Kolom

Mengubur Kisruh Demokrasi Liberal, Lestarikan Demokrasi Pancasila

Panggung politik.
Panggung politik. (Foto: Ilustrasi/Internet)

Mengubur Kisruh Demokrasi Liberal, Lestarikan Demokrasi Pancasila. Pesta demokrasi segera disambut 11 hari lagi. Pil demokrasi yang telah dikonsumsi genap selama 20 tahun ini menunjukkan efek samping bagi kesehatan bangsa dan negara. Pil yang langsung ditelan rakyat tiap 5 tahunan dengan berbagai aturan dosis minum untuk pilkada, pileg, hingga pilpres berubah-ubah seolah si dokter sedang bereksperimen dosis dan obat dalam mendiagnosa penyakit demokrasi yang sudah kronis.

Walhasil meminum pil demokrasi merusak organ tubuh pemerintahan bernegara berupa berbenturannya kepentingan antar lembaga negara institusi pemerintahan yang kerap kali disajikan ke meja publik, seolah suatu hal yang lumrah dalam sistem demokrasi yang menganut kebebasan. Berbagai kepentingan pribadi maupun golongannya larut serta berperan aktif menggembirakan pada pelaksanaan sistem demokrasi Liberal ini.

Perjalanan panjang bangsa Indonesia setelah merdeka telah diuji dengan berbagai pemberontakan yang berkeinginan untuk mengganti dasar negara Pancasila dan merubah bentuk Negara Kesatuan Republik Indonesia. Pada masa pemerintahan presiden Soekarno-Hatta ujian terjadi melalui berbagai pemberontakan yang bertujuan mengganti sistem negara dan Pancasila sebagai dasar negara, diantaranya:

Pertama, pada tanggal 18 September tahun 1948 terjadi pemberontakan yang dilatarbelakangi ingin mengganti Negara Republik Indonesia yang berazaskan Pancasila menjadi Republik Soviet Indonesia yang berfaham Komunisme dibawah kepemimpinan Muso

Kedua, pada tanggal 7 Agustua 1949 Negara Islam Indonesia dideklarasikan dengan tujuan merubah Republik Indonesia yang berdasarkan Pancasila menjadi negara teokrasi dengan agama Islam sebagai dasar negara. Di bawah kepemimpinan Sekarmadji Maridjan Kartosuwiryo sebagai imam DI/TII pemberontakan ini terjadi di beberapa daerah mulai dari tahun 1950-1959 di Jawa Tengah dibawah kepemimpinan Amir Fatah, kemudian pada tahun 1953-1962 di Aceh dibawah kepemimpinan Daud Beureueh dan di Sulawesi Selatan pada tahun 1950-1965 dibawah kepemimpinan Kahar Muzakar meski pada tahun 1962 telah dibubarkan oleh pemerintahan Soekarno saat itu.

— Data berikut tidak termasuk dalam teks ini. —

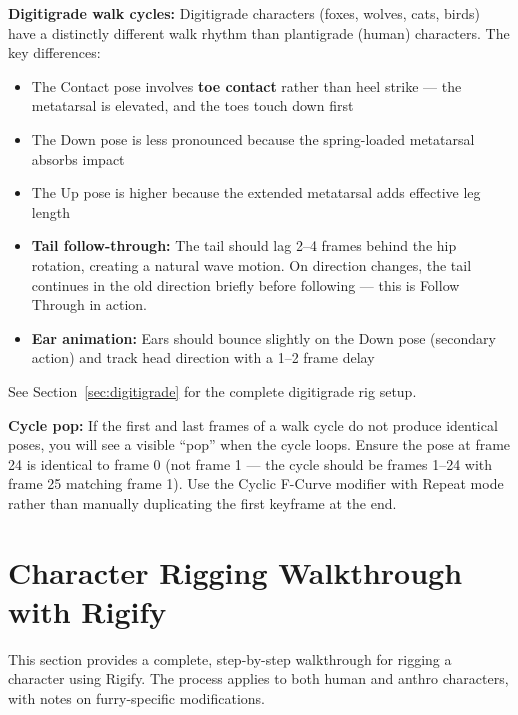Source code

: \begin{furrybox}
\textbf{Digitigrade walk cycles:} Digitigrade characters (foxes, wolves, cats, birds) have a distinctly different walk rhythm than plantigrade (human) characters. The key differences:

\begin{itemize}[leftmargin=1.5em]
  \item The Contact pose involves \textbf{toe contact} rather than heel strike --- the metatarsal is elevated, and the toes touch down first
  \item The Down pose is less pronounced because the spring-loaded metatarsal absorbs impact
  \item The Up pose is higher because the extended metatarsal adds effective leg length
  \item \textbf{Tail follow-through:} The tail should lag 2--4 frames behind the hip rotation, creating a natural wave motion. On direction changes, the tail continues in the old direction briefly before following --- this is Follow Through in action.
  \item \textbf{Ear animation:} Ears should bounce slightly on the Down pose (secondary action) and track head direction with a 1--2 frame delay
\end{itemize}

See Section~\ref{sec:digitigrade} for the complete digitigrade rig setup.
\end{furrybox}

\begin{warningbox}
\textbf{Cycle pop:} If the first and last frames of a walk cycle do not produce identical poses, you will see a visible ``pop'' when the cycle loops. Ensure the pose at frame 24 is identical to frame 0 (not frame 1 --- the cycle should be frames 1--24 with frame 25 matching frame 1). Use the Cyclic F-Curve modifier with Repeat mode rather than manually duplicating the first keyframe at the end.
\end{warningbox}


\section{Character Rigging Walkthrough with Rigify}
\label{sec:rigging-walkthrough}

This section provides a complete, step-by-step walkthrough for rigging a character using Rigify. The process applies to both human and anthro characters, with notes on furry-specific modifications.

Ketiga, PKI kembali memberontak pada tanggal 30 September 1965 malam dan 1 Oktober 1965 (G30S/PKI) terjadi penculikan dan pembunuhan terhadap 6 Jenderal senior. Yang kemudian, menyatakan Dewan Revolusi Baru telah merebut kekuasaan dengan menyebut dirinya Gerakan 30 September (G30S).

Memanasnya situasi kebebasan demokrasi ditahun politik 2019 yang telah dimulai sejak 20 tahun yang lalu perlu menjadi satu perhatian khusus bagi seluruh elemen anak bangsa. Berbagai gesekan yang mulai meruncing mengalir diantara masyarakat karena masyarakat diperlihatkan perilaku elit politik yang tidak mampu menjadikan Ing Ngarso Sung Tulodho, Ing Madyo Mangun Karso, Tut Wuri Handayani sebagai pegangan hidup dalam meraih dan melaksanakan kekuasaan itu sendiri.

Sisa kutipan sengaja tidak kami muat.